▸ WHAT YOU SHOULD DO
Once the lines below holding the string "want" are counted, give that number alone.

▸ GIVEN INFORMATION
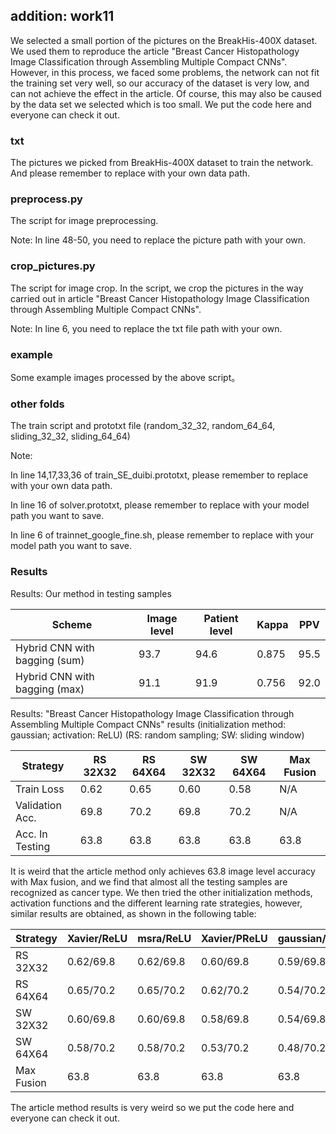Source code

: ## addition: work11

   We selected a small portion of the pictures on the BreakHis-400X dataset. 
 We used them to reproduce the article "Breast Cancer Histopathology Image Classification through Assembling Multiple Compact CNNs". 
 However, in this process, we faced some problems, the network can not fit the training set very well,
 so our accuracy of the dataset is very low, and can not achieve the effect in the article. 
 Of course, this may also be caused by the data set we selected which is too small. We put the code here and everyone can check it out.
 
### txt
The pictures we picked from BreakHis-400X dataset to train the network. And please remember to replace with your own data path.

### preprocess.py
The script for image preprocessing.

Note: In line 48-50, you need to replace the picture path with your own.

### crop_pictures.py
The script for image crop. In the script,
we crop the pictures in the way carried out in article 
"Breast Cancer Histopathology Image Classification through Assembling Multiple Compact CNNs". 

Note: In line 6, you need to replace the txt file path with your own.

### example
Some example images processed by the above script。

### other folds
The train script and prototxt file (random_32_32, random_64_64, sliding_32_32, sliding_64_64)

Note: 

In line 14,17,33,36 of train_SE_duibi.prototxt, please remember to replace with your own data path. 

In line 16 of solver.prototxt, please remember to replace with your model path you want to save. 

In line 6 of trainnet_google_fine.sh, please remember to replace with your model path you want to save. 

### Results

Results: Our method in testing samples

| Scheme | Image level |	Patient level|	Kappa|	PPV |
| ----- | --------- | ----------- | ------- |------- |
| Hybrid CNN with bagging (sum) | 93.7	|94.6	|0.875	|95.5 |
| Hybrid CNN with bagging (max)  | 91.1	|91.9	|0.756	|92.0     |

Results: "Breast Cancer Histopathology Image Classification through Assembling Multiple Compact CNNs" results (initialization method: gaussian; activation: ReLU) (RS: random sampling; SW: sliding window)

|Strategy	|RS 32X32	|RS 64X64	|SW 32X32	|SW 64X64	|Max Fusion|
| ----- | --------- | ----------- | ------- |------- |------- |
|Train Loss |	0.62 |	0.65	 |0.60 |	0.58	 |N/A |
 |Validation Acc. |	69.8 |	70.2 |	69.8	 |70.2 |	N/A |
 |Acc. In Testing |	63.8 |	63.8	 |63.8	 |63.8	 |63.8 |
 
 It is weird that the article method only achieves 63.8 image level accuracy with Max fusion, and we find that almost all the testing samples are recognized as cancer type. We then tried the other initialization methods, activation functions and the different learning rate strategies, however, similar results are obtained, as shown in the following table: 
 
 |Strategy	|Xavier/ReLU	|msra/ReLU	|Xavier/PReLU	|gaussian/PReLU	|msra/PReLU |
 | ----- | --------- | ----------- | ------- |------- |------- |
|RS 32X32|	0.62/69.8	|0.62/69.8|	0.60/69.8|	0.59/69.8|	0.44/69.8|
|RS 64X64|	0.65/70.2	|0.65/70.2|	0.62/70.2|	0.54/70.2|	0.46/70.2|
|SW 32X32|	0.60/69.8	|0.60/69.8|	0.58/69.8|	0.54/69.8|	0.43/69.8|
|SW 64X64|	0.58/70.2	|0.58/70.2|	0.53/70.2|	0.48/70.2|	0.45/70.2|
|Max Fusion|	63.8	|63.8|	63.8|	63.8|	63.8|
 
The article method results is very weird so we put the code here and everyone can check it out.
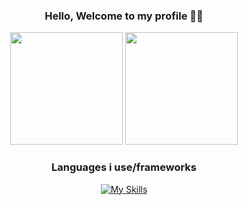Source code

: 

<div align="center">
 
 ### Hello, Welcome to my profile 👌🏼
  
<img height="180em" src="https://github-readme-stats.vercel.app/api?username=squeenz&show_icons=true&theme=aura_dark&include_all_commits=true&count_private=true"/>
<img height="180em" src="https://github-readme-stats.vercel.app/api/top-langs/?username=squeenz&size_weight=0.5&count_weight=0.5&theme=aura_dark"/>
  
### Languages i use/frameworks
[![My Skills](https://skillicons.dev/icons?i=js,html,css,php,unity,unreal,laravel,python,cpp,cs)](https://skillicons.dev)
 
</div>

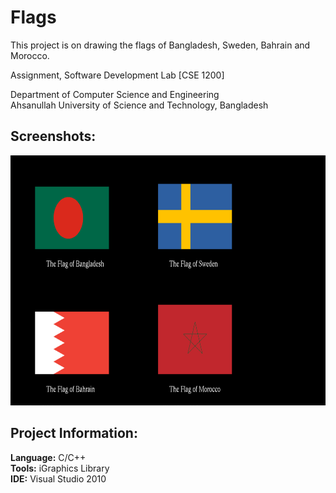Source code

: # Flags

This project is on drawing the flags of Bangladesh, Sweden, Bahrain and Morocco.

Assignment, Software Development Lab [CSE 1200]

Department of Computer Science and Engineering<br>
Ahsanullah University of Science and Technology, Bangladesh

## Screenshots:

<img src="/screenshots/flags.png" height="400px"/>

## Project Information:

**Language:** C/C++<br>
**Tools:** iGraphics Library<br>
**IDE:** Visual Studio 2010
--
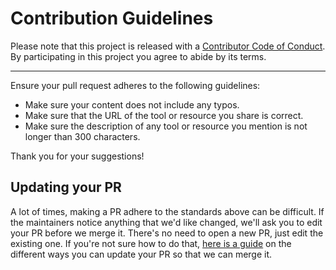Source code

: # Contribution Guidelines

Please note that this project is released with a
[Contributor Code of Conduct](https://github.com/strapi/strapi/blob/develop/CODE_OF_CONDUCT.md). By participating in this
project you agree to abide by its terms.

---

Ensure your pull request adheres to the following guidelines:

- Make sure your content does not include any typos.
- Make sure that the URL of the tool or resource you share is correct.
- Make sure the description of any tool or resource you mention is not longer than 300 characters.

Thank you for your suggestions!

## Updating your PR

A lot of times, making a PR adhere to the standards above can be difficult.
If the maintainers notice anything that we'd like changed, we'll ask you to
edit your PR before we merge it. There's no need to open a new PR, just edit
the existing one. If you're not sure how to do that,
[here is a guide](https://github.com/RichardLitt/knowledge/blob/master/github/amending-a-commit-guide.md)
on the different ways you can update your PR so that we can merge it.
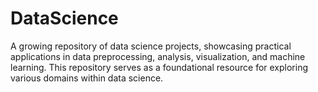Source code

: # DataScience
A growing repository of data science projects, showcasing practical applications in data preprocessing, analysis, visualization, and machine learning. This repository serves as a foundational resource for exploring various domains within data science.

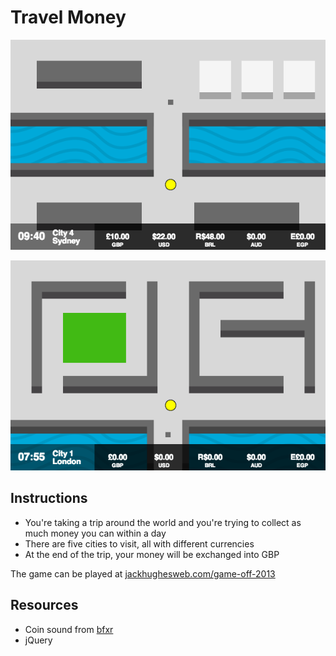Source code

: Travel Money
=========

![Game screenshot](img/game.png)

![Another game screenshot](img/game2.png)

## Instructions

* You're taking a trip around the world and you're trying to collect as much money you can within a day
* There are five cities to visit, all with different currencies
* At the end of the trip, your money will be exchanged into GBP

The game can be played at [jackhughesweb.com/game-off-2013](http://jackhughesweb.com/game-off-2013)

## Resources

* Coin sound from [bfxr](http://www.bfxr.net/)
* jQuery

▸ SOLUTION
2